Resource capacity allocation of inpatient clinics AMC

Literature reviews A large number of articles is written about operation room planning and scheduling. In order to obtain an understanding of the research conducted we consulted three re- cent literature reviews that encompass operating room planning and scheduling. All these reviews are published in the past two years. All of these authors choose a different method to structure their article. Cardoen et al. [11] organise the literature by the use of six descriptive fields: patient characteristics, performance measures, decision delineation, research methodology, uncertainty and applicability of the research. Cardoen et al. conclude with directions for further research. They emphasise to conduct more research on scheduling of non elective patient types, incorporation of uncertainty and stochasticity and a better integration of the operating room planning with down- stream facilities and resources.

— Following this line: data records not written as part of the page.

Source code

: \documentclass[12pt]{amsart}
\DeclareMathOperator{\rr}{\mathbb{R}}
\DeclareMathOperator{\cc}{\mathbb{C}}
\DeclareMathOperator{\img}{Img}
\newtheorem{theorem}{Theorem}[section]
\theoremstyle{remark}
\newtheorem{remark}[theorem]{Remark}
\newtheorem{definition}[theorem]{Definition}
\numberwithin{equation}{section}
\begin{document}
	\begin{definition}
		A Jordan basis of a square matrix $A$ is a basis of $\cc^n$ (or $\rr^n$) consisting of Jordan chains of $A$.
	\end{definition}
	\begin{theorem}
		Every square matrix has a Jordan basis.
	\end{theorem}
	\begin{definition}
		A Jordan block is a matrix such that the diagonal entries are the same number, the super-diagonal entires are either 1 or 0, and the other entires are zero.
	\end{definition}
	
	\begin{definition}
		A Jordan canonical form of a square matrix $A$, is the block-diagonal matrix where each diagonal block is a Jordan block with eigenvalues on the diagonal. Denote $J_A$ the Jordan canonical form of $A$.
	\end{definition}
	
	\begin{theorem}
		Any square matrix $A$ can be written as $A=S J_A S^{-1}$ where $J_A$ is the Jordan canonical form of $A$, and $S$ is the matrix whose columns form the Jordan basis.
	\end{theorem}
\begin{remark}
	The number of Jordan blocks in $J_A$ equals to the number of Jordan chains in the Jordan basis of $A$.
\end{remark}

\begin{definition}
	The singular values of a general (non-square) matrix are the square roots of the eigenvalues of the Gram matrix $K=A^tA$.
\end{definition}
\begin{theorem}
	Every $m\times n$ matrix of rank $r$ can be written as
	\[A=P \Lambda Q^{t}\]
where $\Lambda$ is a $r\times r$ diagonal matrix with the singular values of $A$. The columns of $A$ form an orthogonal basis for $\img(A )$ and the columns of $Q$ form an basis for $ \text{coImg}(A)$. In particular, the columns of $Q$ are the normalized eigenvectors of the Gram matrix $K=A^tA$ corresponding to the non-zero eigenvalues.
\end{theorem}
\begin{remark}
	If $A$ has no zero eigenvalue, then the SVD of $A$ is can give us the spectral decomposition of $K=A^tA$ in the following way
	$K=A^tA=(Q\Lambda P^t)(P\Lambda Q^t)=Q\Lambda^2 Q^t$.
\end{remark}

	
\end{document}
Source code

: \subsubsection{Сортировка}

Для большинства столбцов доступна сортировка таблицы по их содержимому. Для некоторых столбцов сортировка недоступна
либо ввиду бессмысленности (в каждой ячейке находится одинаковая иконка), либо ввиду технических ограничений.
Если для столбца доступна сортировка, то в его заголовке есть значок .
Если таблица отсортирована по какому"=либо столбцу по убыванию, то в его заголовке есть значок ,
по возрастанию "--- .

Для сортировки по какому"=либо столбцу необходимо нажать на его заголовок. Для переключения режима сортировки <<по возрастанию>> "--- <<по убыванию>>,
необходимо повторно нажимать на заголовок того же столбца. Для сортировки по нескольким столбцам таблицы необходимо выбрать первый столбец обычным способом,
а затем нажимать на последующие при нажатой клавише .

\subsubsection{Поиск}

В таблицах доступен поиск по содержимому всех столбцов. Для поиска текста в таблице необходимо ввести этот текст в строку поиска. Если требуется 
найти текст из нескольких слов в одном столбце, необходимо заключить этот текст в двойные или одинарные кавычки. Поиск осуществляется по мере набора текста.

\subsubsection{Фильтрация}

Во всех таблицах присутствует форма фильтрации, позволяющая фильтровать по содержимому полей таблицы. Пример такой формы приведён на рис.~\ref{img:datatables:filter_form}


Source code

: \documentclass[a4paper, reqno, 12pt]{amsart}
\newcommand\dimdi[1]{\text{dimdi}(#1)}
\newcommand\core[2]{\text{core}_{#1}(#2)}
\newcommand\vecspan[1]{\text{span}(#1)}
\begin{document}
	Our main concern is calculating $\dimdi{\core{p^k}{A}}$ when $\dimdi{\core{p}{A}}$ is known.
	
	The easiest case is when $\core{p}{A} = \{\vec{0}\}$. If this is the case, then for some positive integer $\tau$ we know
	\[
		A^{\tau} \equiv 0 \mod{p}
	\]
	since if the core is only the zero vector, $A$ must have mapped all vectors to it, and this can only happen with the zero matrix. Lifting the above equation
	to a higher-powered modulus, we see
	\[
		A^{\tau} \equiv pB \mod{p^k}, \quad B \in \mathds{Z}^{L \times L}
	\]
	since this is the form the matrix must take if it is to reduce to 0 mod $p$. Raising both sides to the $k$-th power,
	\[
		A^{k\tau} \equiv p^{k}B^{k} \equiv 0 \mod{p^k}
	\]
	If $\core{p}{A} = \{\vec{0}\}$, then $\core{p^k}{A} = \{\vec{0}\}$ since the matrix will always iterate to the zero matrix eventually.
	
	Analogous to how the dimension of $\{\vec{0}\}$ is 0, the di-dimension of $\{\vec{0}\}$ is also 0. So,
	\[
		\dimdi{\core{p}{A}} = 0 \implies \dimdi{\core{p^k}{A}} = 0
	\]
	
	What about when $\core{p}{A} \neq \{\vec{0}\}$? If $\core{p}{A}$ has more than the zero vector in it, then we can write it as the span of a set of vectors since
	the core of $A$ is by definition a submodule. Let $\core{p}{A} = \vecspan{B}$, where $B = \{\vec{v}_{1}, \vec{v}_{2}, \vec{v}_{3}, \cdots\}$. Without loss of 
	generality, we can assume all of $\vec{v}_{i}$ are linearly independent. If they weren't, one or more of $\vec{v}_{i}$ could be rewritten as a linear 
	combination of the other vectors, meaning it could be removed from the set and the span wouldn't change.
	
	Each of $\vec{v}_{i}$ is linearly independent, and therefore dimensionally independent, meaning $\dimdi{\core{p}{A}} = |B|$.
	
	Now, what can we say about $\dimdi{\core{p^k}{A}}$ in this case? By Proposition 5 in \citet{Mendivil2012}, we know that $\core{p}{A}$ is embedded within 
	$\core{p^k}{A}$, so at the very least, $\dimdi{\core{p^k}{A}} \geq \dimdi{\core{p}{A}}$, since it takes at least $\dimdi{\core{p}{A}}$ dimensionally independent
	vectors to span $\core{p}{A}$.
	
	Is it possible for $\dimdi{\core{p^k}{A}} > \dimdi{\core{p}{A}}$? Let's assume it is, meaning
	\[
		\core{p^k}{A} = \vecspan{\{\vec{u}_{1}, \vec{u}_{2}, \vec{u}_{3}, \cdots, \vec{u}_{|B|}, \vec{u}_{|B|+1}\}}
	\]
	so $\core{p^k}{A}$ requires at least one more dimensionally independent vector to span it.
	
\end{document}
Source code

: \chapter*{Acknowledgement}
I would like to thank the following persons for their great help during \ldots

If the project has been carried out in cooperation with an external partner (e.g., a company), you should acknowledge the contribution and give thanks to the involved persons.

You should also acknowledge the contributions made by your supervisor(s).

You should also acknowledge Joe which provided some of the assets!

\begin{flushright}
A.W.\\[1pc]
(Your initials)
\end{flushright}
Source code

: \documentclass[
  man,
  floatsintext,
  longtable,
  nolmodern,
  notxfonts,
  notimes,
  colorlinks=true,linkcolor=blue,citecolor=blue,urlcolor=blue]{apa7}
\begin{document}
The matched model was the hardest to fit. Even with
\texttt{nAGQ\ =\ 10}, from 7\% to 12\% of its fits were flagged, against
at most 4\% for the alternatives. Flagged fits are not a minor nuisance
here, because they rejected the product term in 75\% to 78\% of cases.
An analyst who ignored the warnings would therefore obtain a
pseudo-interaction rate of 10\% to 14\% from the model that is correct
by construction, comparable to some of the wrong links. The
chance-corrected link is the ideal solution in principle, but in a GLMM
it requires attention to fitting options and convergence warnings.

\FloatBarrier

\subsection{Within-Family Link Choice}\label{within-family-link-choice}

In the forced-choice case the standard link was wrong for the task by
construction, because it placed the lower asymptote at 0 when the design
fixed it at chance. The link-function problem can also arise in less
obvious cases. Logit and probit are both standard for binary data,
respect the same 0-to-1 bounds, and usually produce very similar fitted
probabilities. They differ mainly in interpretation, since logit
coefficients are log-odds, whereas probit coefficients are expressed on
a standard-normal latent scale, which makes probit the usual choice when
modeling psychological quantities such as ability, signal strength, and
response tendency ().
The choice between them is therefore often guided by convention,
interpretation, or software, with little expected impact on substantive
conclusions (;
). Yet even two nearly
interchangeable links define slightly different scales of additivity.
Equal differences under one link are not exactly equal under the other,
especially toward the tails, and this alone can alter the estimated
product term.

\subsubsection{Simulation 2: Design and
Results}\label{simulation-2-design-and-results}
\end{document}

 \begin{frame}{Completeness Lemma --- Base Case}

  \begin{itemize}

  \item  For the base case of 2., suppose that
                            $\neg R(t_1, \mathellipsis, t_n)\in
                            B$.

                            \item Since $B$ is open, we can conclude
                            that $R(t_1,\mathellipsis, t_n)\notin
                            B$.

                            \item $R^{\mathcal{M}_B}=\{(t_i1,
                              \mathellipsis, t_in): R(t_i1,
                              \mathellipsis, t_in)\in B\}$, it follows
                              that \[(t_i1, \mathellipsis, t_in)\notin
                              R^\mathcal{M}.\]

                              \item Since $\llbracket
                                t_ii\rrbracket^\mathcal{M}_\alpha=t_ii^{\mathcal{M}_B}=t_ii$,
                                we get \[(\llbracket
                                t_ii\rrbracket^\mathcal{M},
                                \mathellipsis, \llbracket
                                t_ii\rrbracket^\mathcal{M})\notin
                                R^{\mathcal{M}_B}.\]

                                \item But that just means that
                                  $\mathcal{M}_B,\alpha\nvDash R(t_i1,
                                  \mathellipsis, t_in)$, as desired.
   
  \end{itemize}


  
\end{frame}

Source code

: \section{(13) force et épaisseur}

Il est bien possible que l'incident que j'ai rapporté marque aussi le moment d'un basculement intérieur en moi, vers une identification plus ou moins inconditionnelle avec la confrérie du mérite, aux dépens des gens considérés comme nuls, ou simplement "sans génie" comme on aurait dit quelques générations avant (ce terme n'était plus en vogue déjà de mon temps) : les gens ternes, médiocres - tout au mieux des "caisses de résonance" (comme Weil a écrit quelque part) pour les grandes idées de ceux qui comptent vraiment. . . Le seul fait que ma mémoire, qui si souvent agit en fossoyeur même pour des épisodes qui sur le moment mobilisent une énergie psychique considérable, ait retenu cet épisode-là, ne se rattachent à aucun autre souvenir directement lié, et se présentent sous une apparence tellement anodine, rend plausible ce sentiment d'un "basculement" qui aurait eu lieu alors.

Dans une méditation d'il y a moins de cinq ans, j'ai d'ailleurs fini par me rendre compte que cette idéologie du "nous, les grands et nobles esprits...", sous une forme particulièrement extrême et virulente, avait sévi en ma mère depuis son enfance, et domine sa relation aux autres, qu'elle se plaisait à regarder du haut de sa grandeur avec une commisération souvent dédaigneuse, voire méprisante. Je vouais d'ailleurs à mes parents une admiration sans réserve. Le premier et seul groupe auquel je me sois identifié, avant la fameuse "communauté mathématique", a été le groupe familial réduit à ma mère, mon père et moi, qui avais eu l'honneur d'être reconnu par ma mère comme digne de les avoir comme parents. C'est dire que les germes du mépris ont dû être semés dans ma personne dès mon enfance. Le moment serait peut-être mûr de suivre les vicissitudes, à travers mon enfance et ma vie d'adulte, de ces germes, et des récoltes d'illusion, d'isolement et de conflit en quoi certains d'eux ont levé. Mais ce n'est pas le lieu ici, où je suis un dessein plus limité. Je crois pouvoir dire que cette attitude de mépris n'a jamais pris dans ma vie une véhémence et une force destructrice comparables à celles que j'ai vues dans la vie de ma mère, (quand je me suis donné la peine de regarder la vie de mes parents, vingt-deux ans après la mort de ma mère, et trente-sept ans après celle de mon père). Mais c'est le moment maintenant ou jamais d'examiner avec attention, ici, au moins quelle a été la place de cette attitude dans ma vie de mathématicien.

However, they realise that this last recommendation widens the scope of the problem setting, yielding increased difficulty, to obtain reasonably fast results, that are likely to be general [11]. Guerriero and Guido [15] classify the reviewed articles in terms of strategic, tactical and operational decision levels. Guerriero and Guido conclude with the follow- ing five objectives that operation research techniques aim at inside the operating room theatres: increased patient throughput, increased satisfaction of patients, surgeons and staff, increased utili- sation of OR resources, reduction of cancellations and reduction of time loss due to the late starts and changeovers. The third review studied is from May et al. [23] which categorises the reviewed articles by the planning horizon and the domain of the problem studied. May et al. distinguish six different planning horizons ranging from very long term (12 - 60 months) to contemparous (on the same day). Furthermore they distinguish six different domain areas: capacity planning, process re-engineering, surgical services portfolio, procedure estimation, schedule construction and schedule execution monitoring and control. May et al. concludes that the economic and project manage- ment aspects of the surgical scheduling process might be the most promising lines of research in the foreseeable future [23]. They mention that many interesting models have been proposed but that none appear to have had widespread impact on the actual practice of surgery scheduling.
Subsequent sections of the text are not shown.